Hint: Look at the logarithm of the absolute value of the product.
My attempt
If $\alpha\in\mathbb{N}$ then $\exists i=\alpha$ so one factor will equal $0$ and thus the desired result will be attained. I now consider the case when $\alpha\notin\mathbb{N}$. I don't know how to go about this so I attempt to use the hint.

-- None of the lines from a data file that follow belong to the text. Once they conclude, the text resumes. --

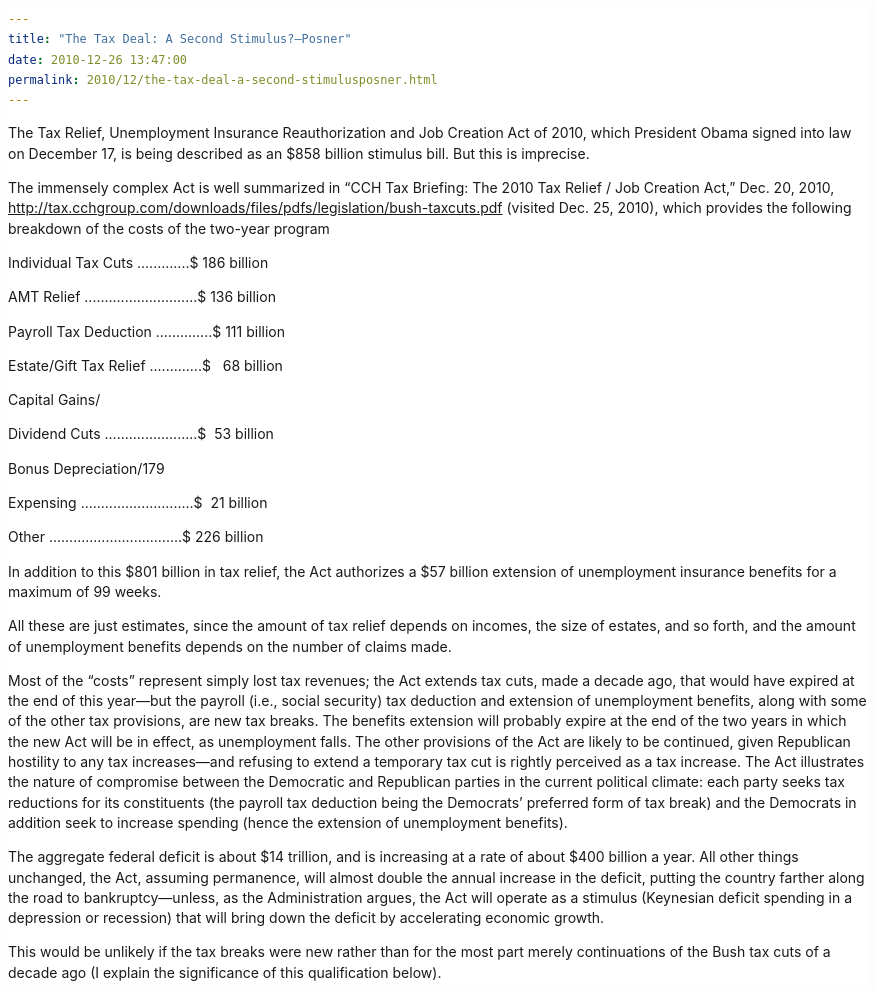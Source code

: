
 ```yaml
---
title: "The Tax Deal: A Second Stimulus?—Posner"
date: 2010-12-26 13:47:00
permalink: 2010/12/the-tax-deal-a-second-stimulusposner.html
---
```

The Tax Relief, Unemployment Insurance Reauthorization and Job Creation Act of 2010, which President Obama signed into law on December 17, is being described as an $858 billion stimulus bill. But this is imprecise.

The immensely complex Act is well summarized in “CCH Tax Briefing: The 2010 Tax Relief / Job Creation Act,” Dec. 20, 2010, http://tax.cchgroup.com/downloads/files/pdfs/legislation/bush-taxcuts.pdf (visited Dec. 25, 2010), which provides the following breakdown of the costs of the two-year program

Individual Tax Cuts .............$ 186 billion

AMT Relief ............................$ 136 billion

Payroll Tax Deduction ..............$ 111 billion

Estate/Gift Tax Relief .............$   68 billion

Capital Gains/

Dividend Cuts .......................$  53 billion

Bonus Depreciation/179

Expensing ............................$  21 billion

Other .................................$ 226 billion

In addition to this $801 billion in tax relief, the Act authorizes a $57 billion extension of unemployment insurance benefits for a maximum of 99 weeks.

All these are just estimates, since the amount of tax relief depends on incomes, the size of estates, and so forth, and the amount of unemployment benefits depends on the number of claims made.

Most of the “costs” represent simply lost tax revenues; the Act extends tax cuts, made a decade ago, that would have expired at the end of this year—but the payroll (i.e., social security) tax deduction and extension of unemployment benefits, along with some of the other tax provisions, are new tax breaks. The benefits extension will probably expire at the end of the two years in which the new Act will be in effect, as unemployment falls. The other provisions of the Act are likely to be continued, given Republican hostility to any tax increases—and refusing to extend a temporary tax cut is rightly perceived as a tax increase. The Act illustrates the nature of compromise between the Democratic and Republican parties in the current political climate: each party seeks tax reductions for its constituents (the payroll tax deduction being the Democrats’ preferred form of tax break) and the Democrats in addition seek to increase spending (hence the extension of unemployment benefits).

The aggregate federal deficit is about $14 trillion, and is increasing at a rate of about $400 billion a year. All other things unchanged, the Act, assuming permanence, will almost double the annual increase in the deficit, putting the country farther along the road to bankruptcy—unless, as the Administration argues, the Act will operate as a stimulus (Keynesian deficit spending in a depression or recession) that will bring down the deficit by accelerating economic growth.

This would be unlikely if the tax breaks were new rather than for the most part merely continuations of the Bush tax cuts of a decade ago (I explain the significance of this qualification below).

$$\prod_{i=1}^\infty\left\vert1-\frac{\alpha}{i}\right\vert=\operatorname{exp}\left(\ln\left(\prod_{i=1}^\infty\left\vert1-\frac{\alpha}{i}\right\vert\right)\right) = \operatorname{exp}\left(\sum_{i=1}^\infty\ln\left(\left\vert1-\frac{\alpha}{i}\right\vert\right)\right)$$
I don't know where to go from there. I assume that I am to show that the series diverges to $-\infty$. I have briefly had a look at series but in the book I'm currently studying I haven't gotten to the series part yet so I don't think the author expects me to use a bunch of fancy methods to deduce the divergence of the series.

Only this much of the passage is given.